Is it possible to use custom scheme in OAuth redirect-uris?

Application Development
1

Hi,
Is it possible to use custom scheme in OAuth redirect-uris? This question has been asked by someone else 3 years ago but didn’t receive answer (here) (@pace).

I’m developping an Android App using OAuth for authentication on TTN servers.

I have spent a consequent time reading OAuth topics in the forum. I remember someone saying that it is mandatory to use http or https schemes for the redirect-uris but I can’t find it anymore. Can you please confirm if it is the case?

I have tried to use a custom scheme (“com.mycompanyname.lora-provisioning://oauth/callback”) and I get the following error:

{
  "code": 3,
  "message": "error:pkg/errors:url (invalid url `\"com.mycompanyname.lora-provisioning://oauth/callback\"`)",
  "details": [
    {
      "@type": "type.googleapis.com/ttn.lorawan.v3.ErrorDetails",
      "namespace": "pkg/errors",
      "name": "url",
      "message_format": "invalid url `{url}`",
      "attributes": {
        "op": "parse",
        "url": "\"com.mycompanyname.lora-provisioning://oauth/callback\""
      },
      "correlation_id": "aa6e09eaf561461b813c34842e5ffcf8",
      "code": 3
    }
  ]
}

For Android applications, it is important that we can use custom schemes. Let me explain why:
When implementing OAuth, the android application will have to setup a filter (called intent filter) allowing to get the application opened every times a given URL is called.
This mechanism will be used by the Android application in order to be launched when the OAuth callback is called.

The URI used for redirect-uris can start with:

  • http, https : This is Web Links
  • another custom scheme: This is Deep links.

Starting from Android 12, Google has done some important changes to Web links:
On Android 12 and higher, clicking a web link (that is not an Android App Link) always shows content in a web browser so the application doesn’t get opened.
To get the application open, the developer has to use a server URL that he does own and to designate itself as the default handler for this link. He will have to put something on the server to prove that he owns this link.
By this way, he is the only one who can intercept an URI and open his application instead.

There is no such security with Deep links (= URI starting with a custom scheme).
If TTN authentication accepts redirect-uris starting with a custom scheme, the android application can be launched when an URI starting with this custom scheme is called. So the user doesn’t have to implement the server stuff. This is much simpler.

I hope that my explanation will be clear enough and that you will understand the need.

2

Hello,
Any feedback about this request?
Thanks!

3

I’ve done web database / forms / apps since NCSA Mosaic and I can assure you that OAuth was designed by a committee that was only marginally more real world than the crew that made RequireJS and pretty much every other JS technology.
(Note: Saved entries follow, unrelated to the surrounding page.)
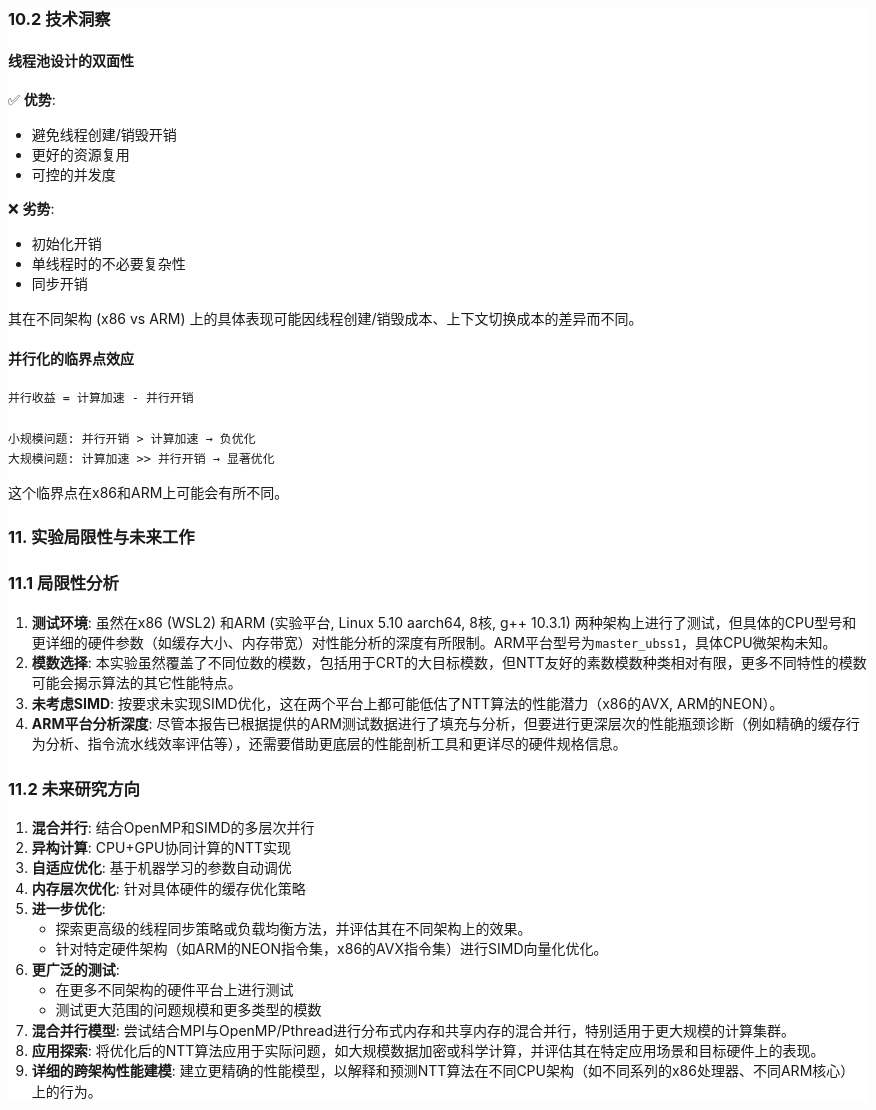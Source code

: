 ### 10.2 技术洞察

#### 线程池设计的双面性
✅ **优势**:
- 避免线程创建/销毁开销
- 更好的资源复用
- 可控的并发度

❌ **劣势**:
- 初始化开销
- 单线程时的不必要复杂性
- 同步开销

其在不同架构 (x86 vs ARM) 上的具体表现可能因线程创建/销毁成本、上下文切换成本的差异而不同。

#### 并行化的临界点效应
```
并行收益 = 计算加速 - 并行开销

小规模问题: 并行开销 > 计算加速 → 负优化
大规模问题: 计算加速 >> 并行开销 → 显著优化
```
这个临界点在x86和ARM上可能会有所不同。

### 11. 实验局限性与未来工作

### 11.1 局限性分析

1. **测试环境**: 虽然在x86 (WSL2) 和ARM (实验平台, Linux 5.10 aarch64, 8核, g++ 10.3.1) 两种架构上进行了测试，但具体的CPU型号和更详细的硬件参数（如缓存大小、内存带宽）对性能分析的深度有所限制。ARM平台型号为`master_ubss1`，具体CPU微架构未知。
2. **模数选择**: 本实验虽然覆盖了不同位数的模数，包括用于CRT的大目标模数，但NTT友好的素数模数种类相对有限，更多不同特性的模数可能会揭示算法的其它性能特点。
3. **未考虑SIMD**: 按要求未实现SIMD优化，这在两个平台上都可能低估了NTT算法的性能潜力（x86的AVX, ARM的NEON）。
4. **ARM平台分析深度**: 尽管本报告已根据提供的ARM测试数据进行了填充与分析，但要进行更深层次的性能瓶颈诊断（例如精确的缓存行为分析、指令流水线效率评估等），还需要借助更底层的性能剖析工具和更详尽的硬件规格信息。

### 11.2 未来研究方向
1. **混合并行**: 结合OpenMP和SIMD的多层次并行
2. **异构计算**: CPU+GPU协同计算的NTT实现
3. **自适应优化**: 基于机器学习的参数自动调优
4. **内存层次优化**: 针对具体硬件的缓存优化策略
5. **进一步优化**:
   - 探索更高级的线程同步策略或负载均衡方法，并评估其在不同架构上的效果。
   - 针对特定硬件架构（如ARM的NEON指令集，x86的AVX指令集）进行SIMD向量化优化。
6. **更广泛的测试**:
   - 在更多不同架构的硬件平台上进行测试
   - 测试更大范围的问题规模和更多类型的模数
7. **混合并行模型**: 尝试结合MPI与OpenMP/Pthread进行分布式内存和共享内存的混合并行，特别适用于更大规模的计算集群。
8. **应用探索**: 将优化后的NTT算法应用于实际问题，如大规模数据加密或科学计算，并评估其在特定应用场景和目标硬件上的表现。
9. **详细的跨架构性能建模**: 建立更精确的性能模型，以解释和预测NTT算法在不同CPU架构（如不同系列的x86处理器、不同ARM核心）上的行为。
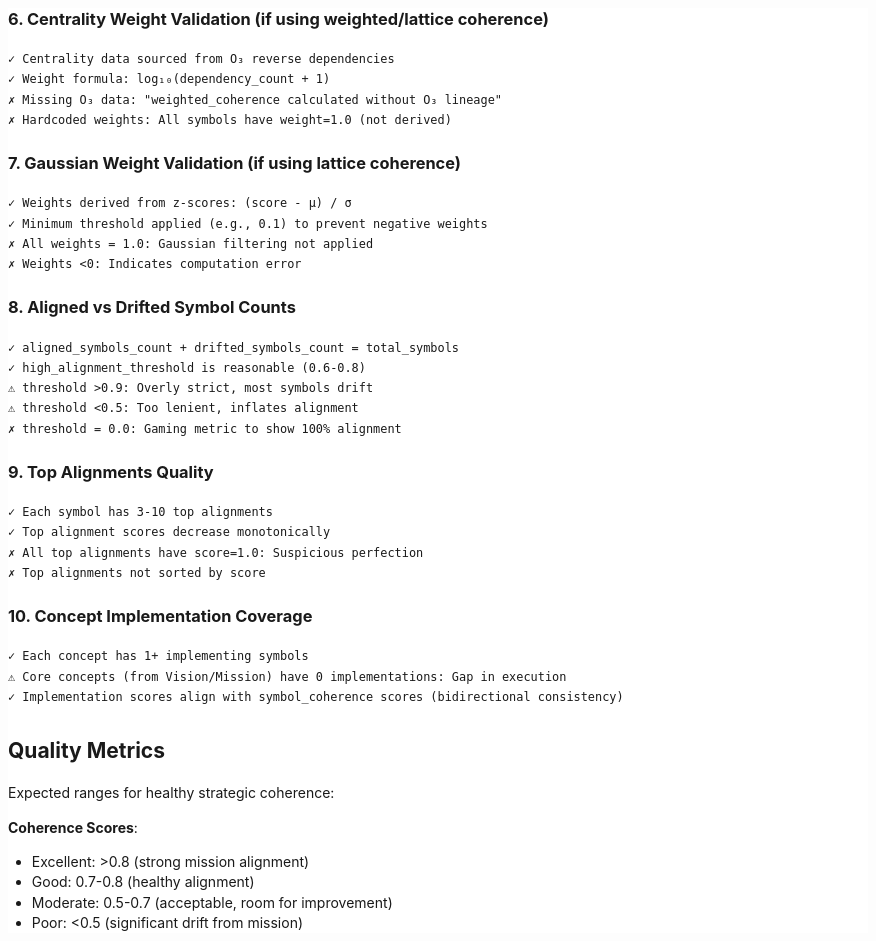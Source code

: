 ### 6. Centrality Weight Validation (if using weighted/lattice coherence)
```text
✓ Centrality data sourced from O₃ reverse dependencies
✓ Weight formula: log₁₀(dependency_count + 1)
✗ Missing O₃ data: "weighted_coherence calculated without O₃ lineage"
✗ Hardcoded weights: All symbols have weight=1.0 (not derived)
```

### 7. Gaussian Weight Validation (if using lattice coherence)
```text
✓ Weights derived from z-scores: (score - μ) / σ
✓ Minimum threshold applied (e.g., 0.1) to prevent negative weights
✗ All weights = 1.0: Gaussian filtering not applied
✗ Weights <0: Indicates computation error
```

### 8. Aligned vs Drifted Symbol Counts
```text
✓ aligned_symbols_count + drifted_symbols_count = total_symbols
✓ high_alignment_threshold is reasonable (0.6-0.8)
⚠ threshold >0.9: Overly strict, most symbols drift
⚠ threshold <0.5: Too lenient, inflates alignment
✗ threshold = 0.0: Gaming metric to show 100% alignment
```

### 9. Top Alignments Quality
```text
✓ Each symbol has 3-10 top alignments
✓ Top alignment scores decrease monotonically
✗ All top alignments have score=1.0: Suspicious perfection
✗ Top alignments not sorted by score
```

### 10. Concept Implementation Coverage
```text
✓ Each concept has 1+ implementing symbols
⚠ Core concepts (from Vision/Mission) have 0 implementations: Gap in execution
✓ Implementation scores align with symbol_coherence scores (bidirectional consistency)
```

## Quality Metrics

Expected ranges for healthy strategic coherence:

**Coherence Scores**:
- Excellent: >0.8 (strong mission alignment)
- Good: 0.7-0.8 (healthy alignment)
- Moderate: 0.5-0.7 (acceptable, room for improvement)
- Poor: <0.5 (significant drift from mission)
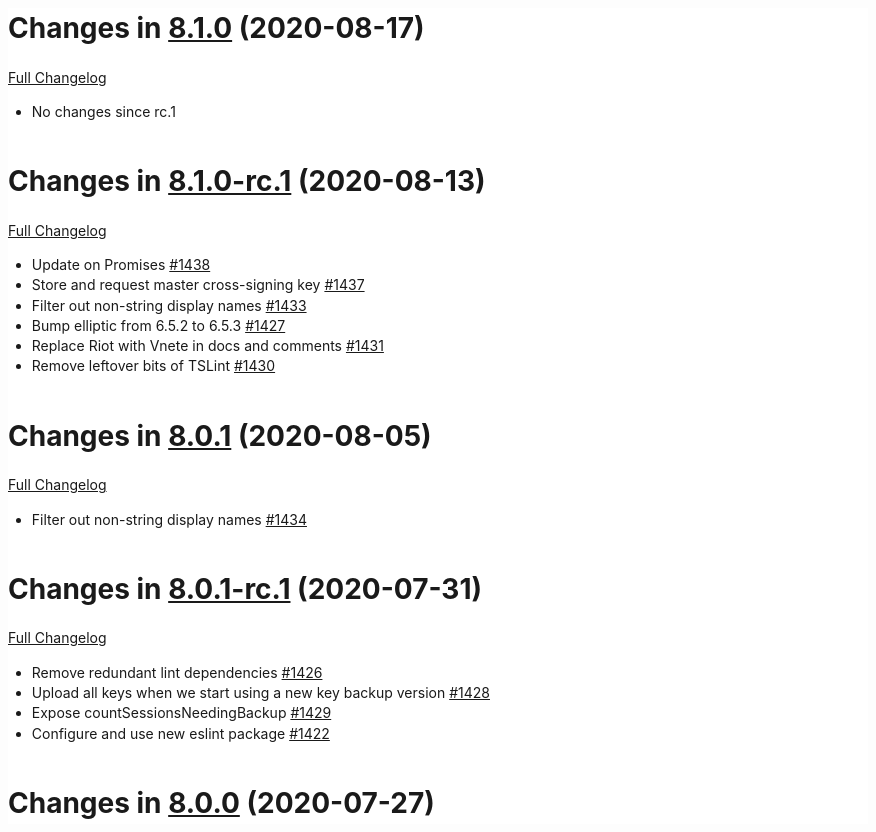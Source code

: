 # Changes in [8.1.0](https://github.com/matrix-org/matrix-js-sdk/releases/tag/v8.1.0) (2020-08-17)

[Full Changelog](https://github.com/matrix-org/matrix-js-sdk/compare/v8.1.0-rc.1...v8.1.0)

-   No changes since rc.1

# Changes in [8.1.0-rc.1](https://github.com/matrix-org/matrix-js-sdk/releases/tag/v8.1.0-rc.1) (2020-08-13)

[Full Changelog](https://github.com/matrix-org/matrix-js-sdk/compare/v8.0.1...v8.1.0-rc.1)

-   Update on Promises
    [\#1438](https://github.com/matrix-org/matrix-js-sdk/pull/1438)
-   Store and request master cross-signing key
    [\#1437](https://github.com/matrix-org/matrix-js-sdk/pull/1437)
-   Filter out non-string display names
    [\#1433](https://github.com/matrix-org/matrix-js-sdk/pull/1433)
-   Bump elliptic from 6.5.2 to 6.5.3
    [\#1427](https://github.com/matrix-org/matrix-js-sdk/pull/1427)
-   Replace Riot with Vnete in docs and comments
    [\#1431](https://github.com/matrix-org/matrix-js-sdk/pull/1431)
-   Remove leftover bits of TSLint
    [\#1430](https://github.com/matrix-org/matrix-js-sdk/pull/1430)

# Changes in [8.0.1](https://github.com/matrix-org/matrix-js-sdk/releases/tag/v8.0.1) (2020-08-05)

[Full Changelog](https://github.com/matrix-org/matrix-js-sdk/compare/v8.0.1-rc.1...v8.0.1)

-   Filter out non-string display names
    [\#1434](https://github.com/matrix-org/matrix-js-sdk/pull/1434)

# Changes in [8.0.1-rc.1](https://github.com/matrix-org/matrix-js-sdk/releases/tag/v8.0.1-rc.1) (2020-07-31)

[Full Changelog](https://github.com/matrix-org/matrix-js-sdk/compare/v8.0.0...v8.0.1-rc.1)

-   Remove redundant lint dependencies
    [\#1426](https://github.com/matrix-org/matrix-js-sdk/pull/1426)
-   Upload all keys when we start using a new key backup version
    [\#1428](https://github.com/matrix-org/matrix-js-sdk/pull/1428)
-   Expose countSessionsNeedingBackup
    [\#1429](https://github.com/matrix-org/matrix-js-sdk/pull/1429)
-   Configure and use new eslint package
    [\#1422](https://github.com/matrix-org/matrix-js-sdk/pull/1422)

# Changes in [8.0.0](https://github.com/matrix-org/matrix-js-sdk/releases/tag/v8.0.0) (2020-07-27)
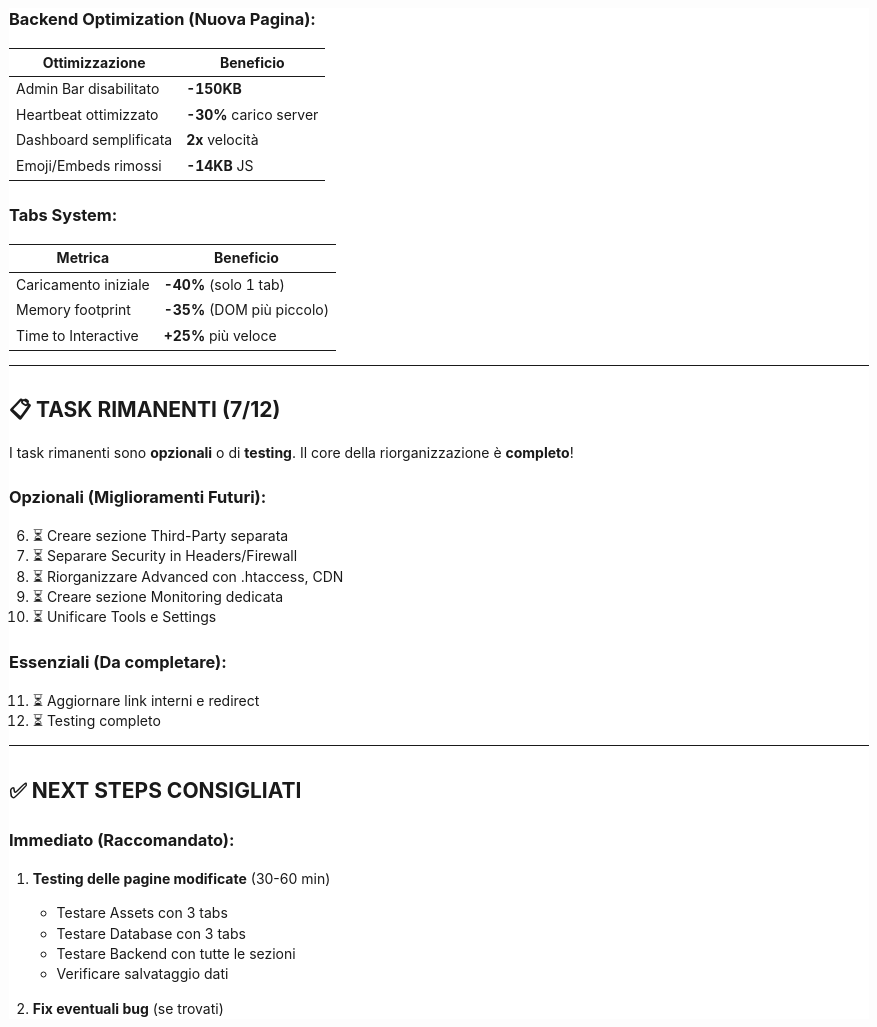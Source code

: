 ### Backend Optimization (Nuova Pagina):
| Ottimizzazione | Beneficio |
|----------------|-----------|
| Admin Bar disabilitato | **-150KB** |
| Heartbeat ottimizzato | **-30%** carico server |
| Dashboard semplificata | **2x** velocità |
| Emoji/Embeds rimossi | **-14KB** JS |

### Tabs System:
| Metrica | Beneficio |
|---------|-----------|
| Caricamento iniziale | **-40%** (solo 1 tab) |
| Memory footprint | **-35%** (DOM più piccolo) |
| Time to Interactive | **+25%** più veloce |

---

## 📋 TASK RIMANENTI (7/12)

I task rimanenti sono **opzionali** o di **testing**. Il core della riorganizzazione è **completo**!

### Opzionali (Miglioramenti Futuri):
6. ⏳ Creare sezione Third-Party separata
7. ⏳ Separare Security in Headers/Firewall
8. ⏳ Riorganizzare Advanced con .htaccess, CDN
9. ⏳ Creare sezione Monitoring dedicata
10. ⏳ Unificare Tools e Settings

### Essenziali (Da completare):
11. ⏳ Aggiornare link interni e redirect
12. ⏳ Testing completo

---

## ✅ NEXT STEPS CONSIGLIATI

### Immediato (Raccomandato):
1. **Testing delle pagine modificate** (30-60 min)
   - Testare Assets con 3 tabs
   - Testare Database con 3 tabs
   - Testare Backend con tutte le sezioni
   - Verificare salvataggio dati

2. **Fix eventuali bug** (se trovati)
OAuth is fine for web apps, but just sucks everywhere else.

I’ve a desktop app I’m creating for tracking part levels at distributors & the Digi-Key use of OAuth means it’s been put to the bottom of the pile. The CLI login that TTI use creates a temporary web server on your computer to receive back the response to capture it so even TTI aren’t able to or be inclined to achieve your dream.

So the short answer is that you’re going to have to use your own server - which makes for an interesting security sequence to explain to your users.

Or, as suggested by one of my co-moderators, file an enhancement request with the TTI team.